As this wave of tracking litigation continues, we have seen plaintiffs continue to cast an increasingly wide net, targeting all types of consumer-facing websites. State wiretapping laws have also been used as the basis for numerous claims related to the alleged sharing of data—including online chat conversations, button clicks, or other website activity—with third parties. Similarly, use of session replay, software that monitors and records web-user activity such as keystrokes, clicks, and scrolling, can also underlie a wiretapping claim. While we haven’t seen many lawsuits based on such claims make it to the discovery stage—due to the lack of damages—companies can help avoid the legal fight by confirming that they have appropriate consent mechanisms in place for such data use and appropriate agreements in place with any third party service providers with whom data is shared.

Data Breach Litigation

Class actions following on the heels of massive data breaches have also permeated throughout the courts this year. Each day seems to bring with it a new proposed class action in the same vein. For instance, a May cyberattack on Progress Software Corp. led to a swath of lawsuits not just against itself, but a proposed federal class action against Sutter Health and WellTok, Inc. for exposing patient data to the risk of data theft and for delay in notifying affected patients once the breach had been detected. Similarly, a late summer breach of an online pharmacy delivery service inspired numerous class action proposals from plaintiffs who had their information exposed. These represent just a sliver of such post-breach claims being heard in courts across the country. Even the ABA is currently battling it out over a post-breach proposed class action. These suits often allege defendants were negligent in failing to properly secure employee, customer, or user data entrusted to them and failed to implement adequate procedures to protect PII, often invoking HIPAA and/or the FTC Act. Many courts have dismissed such claims, finding that plaintiffs have not met the threshold requirement for standing to bring suit due to the lack of concrete injuries resulting from the exposure of information, but this position is hardly consistent across courts and continues to be fought in many cases.

Looking Forward to 2024

While private class actions have been the headline story all year and we expect this trend to continue, the SEC has signaled it may be ready to move against businesses not sufficiently protecting customer data in the upcoming year. New SEC rules on cybersecurity risk management strategy, governance, and incident disclosure go into effect December 18. Following their going into effect, companies will have to comply with more burdensome incident reporting requirements, requiring disclosure within four business days of a company’s determination that a “material” “cybersecurity incident” has occurred. The new rule also requires annual disclosure of certain information regarding cybersecurity risk management, strategy, and governance.

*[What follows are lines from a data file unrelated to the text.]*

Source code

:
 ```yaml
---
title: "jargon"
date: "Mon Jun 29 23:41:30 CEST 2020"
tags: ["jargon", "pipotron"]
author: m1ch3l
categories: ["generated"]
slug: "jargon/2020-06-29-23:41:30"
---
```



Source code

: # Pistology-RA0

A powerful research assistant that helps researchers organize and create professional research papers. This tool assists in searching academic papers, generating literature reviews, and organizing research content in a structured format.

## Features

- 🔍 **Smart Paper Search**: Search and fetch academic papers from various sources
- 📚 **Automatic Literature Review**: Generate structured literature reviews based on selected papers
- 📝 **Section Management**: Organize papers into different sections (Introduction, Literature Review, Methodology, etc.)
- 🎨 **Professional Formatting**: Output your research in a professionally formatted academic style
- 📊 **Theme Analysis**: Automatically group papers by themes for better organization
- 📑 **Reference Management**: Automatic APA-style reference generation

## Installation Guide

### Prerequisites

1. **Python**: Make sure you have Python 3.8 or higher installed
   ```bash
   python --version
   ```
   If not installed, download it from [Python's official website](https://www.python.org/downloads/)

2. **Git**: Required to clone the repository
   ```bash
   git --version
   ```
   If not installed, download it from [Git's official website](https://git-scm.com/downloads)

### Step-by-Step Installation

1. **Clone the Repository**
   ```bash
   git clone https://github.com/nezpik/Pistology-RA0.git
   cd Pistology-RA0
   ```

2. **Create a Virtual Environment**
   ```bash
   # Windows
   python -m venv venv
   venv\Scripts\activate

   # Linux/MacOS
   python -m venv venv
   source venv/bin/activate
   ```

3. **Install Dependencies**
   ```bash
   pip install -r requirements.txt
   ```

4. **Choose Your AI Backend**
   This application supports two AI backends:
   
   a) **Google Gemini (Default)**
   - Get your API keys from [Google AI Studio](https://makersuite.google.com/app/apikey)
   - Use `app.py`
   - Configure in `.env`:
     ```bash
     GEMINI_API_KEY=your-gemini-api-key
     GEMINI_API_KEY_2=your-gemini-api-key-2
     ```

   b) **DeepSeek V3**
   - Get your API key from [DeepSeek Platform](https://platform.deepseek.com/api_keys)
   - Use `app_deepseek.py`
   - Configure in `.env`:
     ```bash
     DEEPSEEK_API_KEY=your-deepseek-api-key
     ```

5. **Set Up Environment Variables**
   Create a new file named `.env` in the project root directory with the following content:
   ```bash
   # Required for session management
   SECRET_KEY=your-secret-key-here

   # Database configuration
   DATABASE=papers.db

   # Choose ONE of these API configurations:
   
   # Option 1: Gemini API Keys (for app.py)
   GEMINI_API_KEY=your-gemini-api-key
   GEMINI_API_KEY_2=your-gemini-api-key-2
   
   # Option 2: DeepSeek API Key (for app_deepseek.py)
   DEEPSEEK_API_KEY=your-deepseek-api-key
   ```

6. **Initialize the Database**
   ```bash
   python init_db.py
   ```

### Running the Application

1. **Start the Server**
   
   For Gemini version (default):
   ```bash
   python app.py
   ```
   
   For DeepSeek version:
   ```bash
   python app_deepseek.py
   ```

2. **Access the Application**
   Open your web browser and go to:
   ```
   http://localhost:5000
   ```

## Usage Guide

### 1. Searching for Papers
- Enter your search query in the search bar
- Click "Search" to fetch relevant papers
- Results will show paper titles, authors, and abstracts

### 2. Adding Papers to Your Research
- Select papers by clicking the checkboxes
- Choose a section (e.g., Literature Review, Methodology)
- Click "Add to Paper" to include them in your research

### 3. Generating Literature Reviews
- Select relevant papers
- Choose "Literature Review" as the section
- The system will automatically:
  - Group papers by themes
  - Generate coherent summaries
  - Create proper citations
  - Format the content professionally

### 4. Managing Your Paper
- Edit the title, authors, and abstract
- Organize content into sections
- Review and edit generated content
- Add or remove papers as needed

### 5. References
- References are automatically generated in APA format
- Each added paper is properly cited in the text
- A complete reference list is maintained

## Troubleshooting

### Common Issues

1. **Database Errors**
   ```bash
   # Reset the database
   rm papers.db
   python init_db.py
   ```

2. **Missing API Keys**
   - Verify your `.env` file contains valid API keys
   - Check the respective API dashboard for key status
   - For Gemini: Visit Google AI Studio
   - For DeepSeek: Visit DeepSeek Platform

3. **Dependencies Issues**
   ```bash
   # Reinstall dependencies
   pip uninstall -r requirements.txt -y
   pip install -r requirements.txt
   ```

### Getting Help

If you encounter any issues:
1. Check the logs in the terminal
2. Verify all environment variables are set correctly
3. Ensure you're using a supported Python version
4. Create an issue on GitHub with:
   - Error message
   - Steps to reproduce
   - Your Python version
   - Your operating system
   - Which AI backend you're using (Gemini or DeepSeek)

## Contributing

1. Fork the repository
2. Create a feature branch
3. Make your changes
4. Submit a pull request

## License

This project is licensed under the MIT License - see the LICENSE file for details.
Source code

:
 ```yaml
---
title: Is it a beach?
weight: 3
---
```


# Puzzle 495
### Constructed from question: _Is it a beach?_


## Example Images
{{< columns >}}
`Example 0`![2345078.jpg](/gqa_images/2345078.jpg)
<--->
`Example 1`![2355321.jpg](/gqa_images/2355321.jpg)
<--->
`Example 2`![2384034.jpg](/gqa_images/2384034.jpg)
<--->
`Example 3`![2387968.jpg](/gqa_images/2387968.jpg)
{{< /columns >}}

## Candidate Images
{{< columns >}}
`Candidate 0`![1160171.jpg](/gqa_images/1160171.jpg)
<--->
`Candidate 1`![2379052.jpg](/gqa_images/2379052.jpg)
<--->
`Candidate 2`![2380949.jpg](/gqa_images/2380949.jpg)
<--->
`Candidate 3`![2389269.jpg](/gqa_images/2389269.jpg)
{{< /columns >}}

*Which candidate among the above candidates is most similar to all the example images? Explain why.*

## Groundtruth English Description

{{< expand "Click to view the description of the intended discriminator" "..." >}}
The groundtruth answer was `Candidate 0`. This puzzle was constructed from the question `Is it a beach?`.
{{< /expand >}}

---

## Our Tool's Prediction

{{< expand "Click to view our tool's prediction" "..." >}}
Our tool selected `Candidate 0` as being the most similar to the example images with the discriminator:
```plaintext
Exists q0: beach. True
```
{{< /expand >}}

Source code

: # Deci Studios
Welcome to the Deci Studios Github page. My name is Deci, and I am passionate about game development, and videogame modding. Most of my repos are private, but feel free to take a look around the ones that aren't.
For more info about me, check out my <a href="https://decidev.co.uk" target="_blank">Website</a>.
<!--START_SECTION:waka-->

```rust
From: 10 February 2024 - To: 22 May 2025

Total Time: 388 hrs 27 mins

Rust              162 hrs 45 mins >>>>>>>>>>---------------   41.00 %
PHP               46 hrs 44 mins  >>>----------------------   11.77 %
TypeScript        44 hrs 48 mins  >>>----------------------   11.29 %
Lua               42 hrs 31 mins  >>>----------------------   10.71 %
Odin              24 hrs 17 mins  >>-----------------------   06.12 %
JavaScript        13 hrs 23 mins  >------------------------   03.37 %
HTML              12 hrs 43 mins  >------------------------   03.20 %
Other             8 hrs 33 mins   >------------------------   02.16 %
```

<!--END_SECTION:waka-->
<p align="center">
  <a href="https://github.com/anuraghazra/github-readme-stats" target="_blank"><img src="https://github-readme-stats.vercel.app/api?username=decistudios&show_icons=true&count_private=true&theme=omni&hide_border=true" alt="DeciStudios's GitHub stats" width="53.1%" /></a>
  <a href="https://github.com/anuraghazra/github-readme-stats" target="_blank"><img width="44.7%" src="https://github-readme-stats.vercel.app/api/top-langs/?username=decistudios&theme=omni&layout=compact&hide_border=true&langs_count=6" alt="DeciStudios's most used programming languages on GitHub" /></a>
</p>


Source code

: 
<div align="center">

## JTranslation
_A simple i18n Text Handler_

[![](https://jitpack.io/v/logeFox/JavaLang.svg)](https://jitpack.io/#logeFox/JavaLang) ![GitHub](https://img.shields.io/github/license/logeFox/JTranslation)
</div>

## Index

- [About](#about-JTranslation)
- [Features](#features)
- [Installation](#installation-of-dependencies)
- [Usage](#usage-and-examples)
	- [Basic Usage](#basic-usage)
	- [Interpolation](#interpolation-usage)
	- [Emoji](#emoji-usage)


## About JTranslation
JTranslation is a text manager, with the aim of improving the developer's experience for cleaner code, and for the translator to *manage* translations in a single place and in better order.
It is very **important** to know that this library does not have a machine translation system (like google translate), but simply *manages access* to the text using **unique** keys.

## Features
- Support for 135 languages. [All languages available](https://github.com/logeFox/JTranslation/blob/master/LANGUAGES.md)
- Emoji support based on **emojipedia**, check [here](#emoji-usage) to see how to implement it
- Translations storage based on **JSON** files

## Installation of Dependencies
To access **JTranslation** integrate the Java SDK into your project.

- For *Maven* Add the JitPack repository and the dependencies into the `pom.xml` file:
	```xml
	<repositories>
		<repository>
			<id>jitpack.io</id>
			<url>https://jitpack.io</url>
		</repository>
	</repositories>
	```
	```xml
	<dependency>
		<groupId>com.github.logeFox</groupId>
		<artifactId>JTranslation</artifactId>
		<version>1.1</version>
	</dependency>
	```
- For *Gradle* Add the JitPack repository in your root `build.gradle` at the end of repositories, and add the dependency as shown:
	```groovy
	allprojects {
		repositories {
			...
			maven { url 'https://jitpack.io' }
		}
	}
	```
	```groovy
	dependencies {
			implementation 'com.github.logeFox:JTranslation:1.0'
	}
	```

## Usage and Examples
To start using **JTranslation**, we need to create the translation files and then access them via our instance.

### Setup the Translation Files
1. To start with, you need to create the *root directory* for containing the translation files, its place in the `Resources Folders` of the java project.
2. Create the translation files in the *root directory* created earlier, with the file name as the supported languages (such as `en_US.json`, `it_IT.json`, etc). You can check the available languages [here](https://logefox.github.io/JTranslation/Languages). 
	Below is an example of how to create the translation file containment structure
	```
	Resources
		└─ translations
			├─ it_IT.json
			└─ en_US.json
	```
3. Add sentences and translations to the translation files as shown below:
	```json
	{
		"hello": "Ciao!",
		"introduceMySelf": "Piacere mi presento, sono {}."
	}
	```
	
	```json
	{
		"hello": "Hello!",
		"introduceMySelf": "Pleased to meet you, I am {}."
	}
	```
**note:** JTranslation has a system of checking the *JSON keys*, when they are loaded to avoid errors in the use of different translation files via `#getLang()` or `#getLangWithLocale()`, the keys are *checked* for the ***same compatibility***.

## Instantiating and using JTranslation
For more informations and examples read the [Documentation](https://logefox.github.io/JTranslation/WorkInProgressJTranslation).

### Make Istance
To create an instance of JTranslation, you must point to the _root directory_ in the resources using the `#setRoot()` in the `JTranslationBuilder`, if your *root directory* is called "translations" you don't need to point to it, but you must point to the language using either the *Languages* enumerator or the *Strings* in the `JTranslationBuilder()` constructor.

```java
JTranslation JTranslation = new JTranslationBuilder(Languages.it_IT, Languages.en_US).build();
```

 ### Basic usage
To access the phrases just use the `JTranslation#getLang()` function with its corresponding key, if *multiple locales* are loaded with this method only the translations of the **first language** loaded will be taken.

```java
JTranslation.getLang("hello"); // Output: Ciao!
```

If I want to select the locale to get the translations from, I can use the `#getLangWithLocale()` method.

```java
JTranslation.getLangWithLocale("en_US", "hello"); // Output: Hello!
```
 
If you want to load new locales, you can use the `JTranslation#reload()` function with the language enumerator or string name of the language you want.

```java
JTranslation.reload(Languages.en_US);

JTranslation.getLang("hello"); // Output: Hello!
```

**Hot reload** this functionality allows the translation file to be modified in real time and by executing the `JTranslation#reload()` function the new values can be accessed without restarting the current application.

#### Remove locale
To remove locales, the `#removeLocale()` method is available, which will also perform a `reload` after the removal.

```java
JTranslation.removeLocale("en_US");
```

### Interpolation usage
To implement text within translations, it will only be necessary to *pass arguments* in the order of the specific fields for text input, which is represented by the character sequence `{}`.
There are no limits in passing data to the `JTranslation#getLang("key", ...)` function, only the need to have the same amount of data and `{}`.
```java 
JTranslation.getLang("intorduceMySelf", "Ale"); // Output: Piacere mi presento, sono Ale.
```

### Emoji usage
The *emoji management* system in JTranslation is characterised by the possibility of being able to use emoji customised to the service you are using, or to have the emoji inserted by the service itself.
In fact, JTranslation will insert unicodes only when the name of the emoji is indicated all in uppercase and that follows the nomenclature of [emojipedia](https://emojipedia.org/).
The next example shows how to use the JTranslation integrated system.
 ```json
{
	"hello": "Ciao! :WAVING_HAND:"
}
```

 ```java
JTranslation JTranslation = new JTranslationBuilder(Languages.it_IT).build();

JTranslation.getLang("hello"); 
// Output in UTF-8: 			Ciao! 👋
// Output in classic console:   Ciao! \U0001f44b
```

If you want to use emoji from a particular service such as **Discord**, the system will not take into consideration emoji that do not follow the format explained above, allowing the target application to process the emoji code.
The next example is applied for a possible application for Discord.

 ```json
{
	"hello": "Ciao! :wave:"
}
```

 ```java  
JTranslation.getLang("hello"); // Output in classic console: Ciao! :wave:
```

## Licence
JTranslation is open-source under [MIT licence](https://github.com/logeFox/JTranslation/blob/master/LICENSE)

Additionally, the expected proliferation of generative AI in the coming year could set the stage for a wave of privacy lawsuits relying on state privacy laws such as, but not limited to, BIPA and California’s CCPA as well as the Electronic Communications Privacy Act. Because generative AI tools often rely on web-scraping, companies behind their development can run the risk of harvesting vast amounts of sensitive data, including biometric or other sensitive information, without providing notice to those whose information is being aggregated. Though there is some legal precedent upholding the lawfulness of scraping publicly available data in certain circumstances, the arguments for and against have not faced widespread testing across courts. Finding an appropriate balance between protecting individual privacy and supporting rapid technological innovation will surely keep the courts busy next year.